*Work required:*
Across the data below, count every line where the string "Deutschland" appears. Answer with the number alone.

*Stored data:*
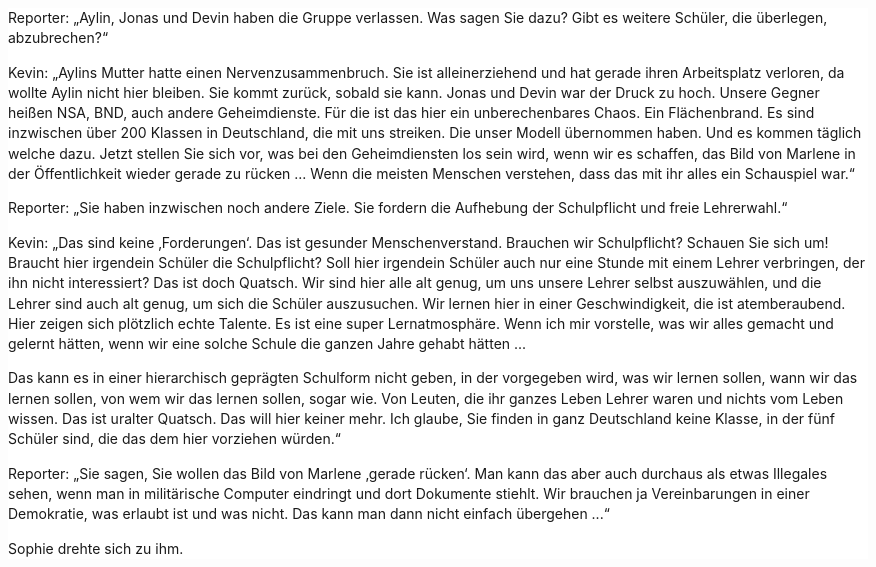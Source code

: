 Reporter: „Aylin, Jonas und Devin haben die Gruppe verlassen.
Was sagen Sie dazu?
Gibt es weitere Schüler, die überlegen, abzubrechen?“

Kevin: „Aylins Mutter hatte einen Nervenzusammenbruch.
Sie ist alleinerziehend und hat gerade ihren Arbeitsplatz verloren, da wollte Aylin nicht hier bleiben.
Sie kommt zurück, sobald sie kann.
Jonas und Devin war der Druck zu hoch.
Unsere Gegner heißen NSA, BND, auch andere Geheimdienste.
Für die ist das hier ein unberechenbares Chaos.
Ein Flächenbrand.
Es sind inzwischen über 200 Klassen in Deutschland, die mit uns streiken.
Die unser Modell übernommen haben.
Und es kommen täglich welche dazu.
Jetzt stellen Sie sich vor, was bei den Geheimdiensten los sein wird, wenn wir es schaffen, das Bild von Marlene in der Öffentlichkeit wieder gerade zu rücken ... Wenn die meisten Menschen verstehen, dass das mit ihr alles ein Schauspiel war.“

Reporter: „Sie haben inzwischen noch andere Ziele. Sie fordern die Aufhebung der Schulpflicht und freie Lehrerwahl.“

Kevin: „Das sind keine ‚Forderungen‘.
Das ist gesunder Menschenverstand.
Brauchen wir Schulpflicht?
Schauen Sie sich um!
Braucht hier irgendein Schüler die Schulpflicht?
Soll hier irgendein Schüler auch nur eine Stunde mit einem Lehrer verbringen, der ihn nicht interessiert?
Das ist doch Quatsch.
Wir sind hier alle alt genug, um uns unsere Lehrer selbst auszuwählen, und die Lehrer sind auch alt genug, um sich die Schüler auszusuchen.
Wir lernen hier in einer Geschwindigkeit, die ist atemberaubend.
Hier zeigen sich plötzlich echte Talente.
Es ist eine super Lernatmosphäre.
Wenn ich mir vorstelle, was wir alles gemacht und gelernt hätten, wenn wir eine solche Schule die ganzen Jahre gehabt hätten ...

Das kann es in einer hierarchisch geprägten Schulform nicht geben, in der vorgegeben wird, was wir lernen sollen, wann wir das lernen sollen, von wem wir das lernen sollen, sogar wie.
Von Leuten, die ihr ganzes Leben Lehrer waren und nichts vom Leben wissen.
Das ist uralter Quatsch.
Das will hier keiner mehr.
Ich glaube, Sie finden in ganz Deutschland keine Klasse, in der fünf Schüler sind, die das dem hier vorziehen würden.“

Reporter: „Sie sagen, Sie wollen das Bild von Marlene ‚gerade rücken‘.
Man kann das aber auch durchaus als etwas Illegales sehen, wenn man in militärische Computer eindringt und dort Dokumente stiehlt.
Wir brauchen ja Vereinbarungen in einer Demokratie, was erlaubt ist und was nicht.
Das kann man dann nicht einfach übergehen ...“

Sophie drehte sich zu ihm.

*Answer to this problem:*
2